I can’t imagine a more perfect metaphor for life in your sixties. You’ve earned every bit of progress along the yellow brick road with the ones you love at your side. You can see the trees before you on the path you’ve chosen. But collectively the tall, sturdy and majestic trees form a dense forest. It’s often beautiful. Sometimes daunting. It can cloud your ability to know what’s coming next. Without notice, you find yourself fending off all sorts of maladies. Cardio and Dermo and Gastro, Oh My!

Quickly, you discover how important it is to build trusting relationships with crackerjack doctors and specialists. In my case, this happened in a new city. I still remember the first step. Tom and I had just left St. Louis in July 2017. While he drove us to our new home in Arizona, I sat on the passenger side with two fresh stents in the left side of my heart and a brand new cell phone in my right hand.  From somewhere in Oklahoma, I was calling potential cardiologists in Scottsdale, Arizona. Searching to find the right person to help me recover from a mild heart attack.

That was just the beginning. Eventually, I found the right guy. He was covered under my new insurance plan through the Affordable Care Act (thank you, Barack Obama). I see him (not Barack … my cardiologist) and my primary care doctor every six months.

But I don’t like playing favorites. Since then, I’ve also found a dentist, ophthalmologist, dermatologist and gastroenterologist to round out my preventive healthcare SWAT team, poke me in uncomfortable ways on a frequent basis, and brighten my days. I believe they are all doing their best to keep me healthy for another day. Another year. Hopefully two or three more decades of moving down the yellow brick road in Scottsdale.

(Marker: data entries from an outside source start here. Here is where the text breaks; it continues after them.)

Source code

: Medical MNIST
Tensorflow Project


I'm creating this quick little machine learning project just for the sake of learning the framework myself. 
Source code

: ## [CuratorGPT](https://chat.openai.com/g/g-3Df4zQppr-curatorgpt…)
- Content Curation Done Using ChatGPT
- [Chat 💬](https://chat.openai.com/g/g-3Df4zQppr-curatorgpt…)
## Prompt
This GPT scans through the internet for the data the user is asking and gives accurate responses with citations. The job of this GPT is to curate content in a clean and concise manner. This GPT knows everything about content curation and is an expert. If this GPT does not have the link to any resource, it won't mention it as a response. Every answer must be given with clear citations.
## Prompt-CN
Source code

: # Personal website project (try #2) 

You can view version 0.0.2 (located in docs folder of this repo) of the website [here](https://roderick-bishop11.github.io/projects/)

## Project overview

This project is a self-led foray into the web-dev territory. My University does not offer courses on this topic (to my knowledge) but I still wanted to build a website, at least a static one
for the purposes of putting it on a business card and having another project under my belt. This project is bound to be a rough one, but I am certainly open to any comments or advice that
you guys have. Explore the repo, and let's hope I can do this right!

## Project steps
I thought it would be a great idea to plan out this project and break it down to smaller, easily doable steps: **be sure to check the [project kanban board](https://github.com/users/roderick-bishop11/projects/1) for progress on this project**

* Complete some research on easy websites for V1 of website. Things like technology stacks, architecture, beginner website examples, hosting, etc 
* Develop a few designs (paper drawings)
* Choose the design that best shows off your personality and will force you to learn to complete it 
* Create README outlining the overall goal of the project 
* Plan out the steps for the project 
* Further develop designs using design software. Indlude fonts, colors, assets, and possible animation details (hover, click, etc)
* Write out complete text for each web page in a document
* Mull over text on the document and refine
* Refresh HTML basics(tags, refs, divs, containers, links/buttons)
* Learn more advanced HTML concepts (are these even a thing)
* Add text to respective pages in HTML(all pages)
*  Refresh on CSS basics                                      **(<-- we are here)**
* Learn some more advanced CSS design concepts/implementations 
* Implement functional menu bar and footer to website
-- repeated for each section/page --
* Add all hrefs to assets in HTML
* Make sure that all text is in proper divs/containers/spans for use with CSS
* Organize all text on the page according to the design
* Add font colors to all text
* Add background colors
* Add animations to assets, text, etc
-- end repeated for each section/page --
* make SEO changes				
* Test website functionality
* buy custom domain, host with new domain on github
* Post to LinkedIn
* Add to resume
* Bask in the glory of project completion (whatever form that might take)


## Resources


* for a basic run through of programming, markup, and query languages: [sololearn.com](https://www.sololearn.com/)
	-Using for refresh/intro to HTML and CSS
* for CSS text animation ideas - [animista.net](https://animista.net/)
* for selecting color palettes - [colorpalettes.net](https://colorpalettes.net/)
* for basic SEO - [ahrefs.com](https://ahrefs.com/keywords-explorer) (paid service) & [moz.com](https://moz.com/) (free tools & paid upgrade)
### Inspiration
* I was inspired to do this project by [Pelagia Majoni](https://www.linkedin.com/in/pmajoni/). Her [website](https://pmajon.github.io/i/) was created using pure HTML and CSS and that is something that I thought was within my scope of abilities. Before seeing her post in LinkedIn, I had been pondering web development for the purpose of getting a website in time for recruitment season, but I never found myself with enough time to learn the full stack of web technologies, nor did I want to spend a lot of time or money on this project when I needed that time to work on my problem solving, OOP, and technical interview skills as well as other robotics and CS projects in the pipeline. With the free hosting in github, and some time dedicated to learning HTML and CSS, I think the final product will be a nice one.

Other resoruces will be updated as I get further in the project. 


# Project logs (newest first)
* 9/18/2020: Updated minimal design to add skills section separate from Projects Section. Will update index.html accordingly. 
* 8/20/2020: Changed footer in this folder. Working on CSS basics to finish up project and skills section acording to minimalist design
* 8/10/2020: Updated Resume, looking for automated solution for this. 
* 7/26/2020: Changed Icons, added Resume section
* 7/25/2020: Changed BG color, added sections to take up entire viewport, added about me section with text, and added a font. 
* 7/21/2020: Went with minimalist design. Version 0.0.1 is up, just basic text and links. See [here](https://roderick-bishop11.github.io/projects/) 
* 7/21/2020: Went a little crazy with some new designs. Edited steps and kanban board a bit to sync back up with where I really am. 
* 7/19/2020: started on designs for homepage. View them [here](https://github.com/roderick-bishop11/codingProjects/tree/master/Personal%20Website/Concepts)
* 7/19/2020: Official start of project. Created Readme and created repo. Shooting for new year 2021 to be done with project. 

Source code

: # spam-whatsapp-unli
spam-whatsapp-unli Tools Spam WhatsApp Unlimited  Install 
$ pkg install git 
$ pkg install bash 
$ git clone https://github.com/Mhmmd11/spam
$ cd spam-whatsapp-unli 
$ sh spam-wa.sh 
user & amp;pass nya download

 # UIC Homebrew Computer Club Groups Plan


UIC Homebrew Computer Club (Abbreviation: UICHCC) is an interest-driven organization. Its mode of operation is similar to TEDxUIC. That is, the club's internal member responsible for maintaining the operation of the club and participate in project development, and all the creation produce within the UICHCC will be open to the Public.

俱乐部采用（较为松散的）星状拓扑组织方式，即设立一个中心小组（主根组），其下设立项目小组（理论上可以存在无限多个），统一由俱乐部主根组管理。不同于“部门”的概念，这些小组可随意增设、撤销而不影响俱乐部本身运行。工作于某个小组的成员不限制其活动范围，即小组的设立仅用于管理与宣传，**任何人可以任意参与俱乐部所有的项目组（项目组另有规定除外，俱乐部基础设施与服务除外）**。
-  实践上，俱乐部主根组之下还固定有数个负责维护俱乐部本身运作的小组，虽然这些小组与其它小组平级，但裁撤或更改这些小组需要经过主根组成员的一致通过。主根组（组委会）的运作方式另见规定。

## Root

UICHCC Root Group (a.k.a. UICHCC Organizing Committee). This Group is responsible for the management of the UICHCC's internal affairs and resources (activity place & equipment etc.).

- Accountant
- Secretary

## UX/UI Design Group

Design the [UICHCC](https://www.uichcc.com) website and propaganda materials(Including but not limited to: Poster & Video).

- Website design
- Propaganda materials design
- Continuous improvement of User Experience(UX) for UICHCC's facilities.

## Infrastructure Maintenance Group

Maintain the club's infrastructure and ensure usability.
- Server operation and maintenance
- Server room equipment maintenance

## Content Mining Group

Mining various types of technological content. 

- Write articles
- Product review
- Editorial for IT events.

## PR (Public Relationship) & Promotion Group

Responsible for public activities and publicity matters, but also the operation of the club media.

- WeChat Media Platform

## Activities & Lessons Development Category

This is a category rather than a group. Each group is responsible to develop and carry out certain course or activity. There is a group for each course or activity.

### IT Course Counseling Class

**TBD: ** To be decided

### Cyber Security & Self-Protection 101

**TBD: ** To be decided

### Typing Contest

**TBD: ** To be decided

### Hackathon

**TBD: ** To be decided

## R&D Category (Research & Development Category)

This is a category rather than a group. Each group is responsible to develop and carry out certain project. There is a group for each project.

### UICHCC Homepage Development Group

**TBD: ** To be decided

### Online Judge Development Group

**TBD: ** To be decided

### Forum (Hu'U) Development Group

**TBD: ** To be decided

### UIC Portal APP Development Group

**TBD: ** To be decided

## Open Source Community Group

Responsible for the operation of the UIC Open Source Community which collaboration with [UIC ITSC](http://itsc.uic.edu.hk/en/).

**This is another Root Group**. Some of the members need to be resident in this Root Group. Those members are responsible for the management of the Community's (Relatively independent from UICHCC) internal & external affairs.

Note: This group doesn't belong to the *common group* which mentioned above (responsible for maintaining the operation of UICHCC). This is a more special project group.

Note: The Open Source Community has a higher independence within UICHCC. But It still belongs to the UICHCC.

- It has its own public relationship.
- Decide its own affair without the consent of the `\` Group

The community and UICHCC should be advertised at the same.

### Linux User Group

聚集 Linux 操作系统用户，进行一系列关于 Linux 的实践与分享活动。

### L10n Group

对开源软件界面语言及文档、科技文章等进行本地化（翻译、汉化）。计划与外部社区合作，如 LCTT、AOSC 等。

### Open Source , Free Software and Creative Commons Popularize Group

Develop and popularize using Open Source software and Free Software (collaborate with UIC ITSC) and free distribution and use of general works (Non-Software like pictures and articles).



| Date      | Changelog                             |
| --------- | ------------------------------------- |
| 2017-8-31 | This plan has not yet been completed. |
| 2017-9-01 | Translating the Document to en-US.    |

You can see why I identify with Dorothy’s dilemma. Of course, I try to relax, remain optimistic and mindful in the face of a family history of heart disease and the latest colonoscopy results. That’s why, beyond the positive effects of my regular exercise routine (walking, hiking, treadmill, stationary bike, elliptical, swimming) Tom and I participate in a “gentle yoga” class every Friday morning.

This morning, when I approached the mirror on the wall in the room at the Scottsdale Senior Center where the yoga magic happens, I saw two familiar faces on either side. Nancy, one of my new Scottsdale friends, on the left. Tom, my husband, on the right.

We each stretched our muscles. We assumed our tree poses. We did our best to stand tall in the unknown forest. To find our edge against all odds. To push our limits without wavering on the yellow brick road of life.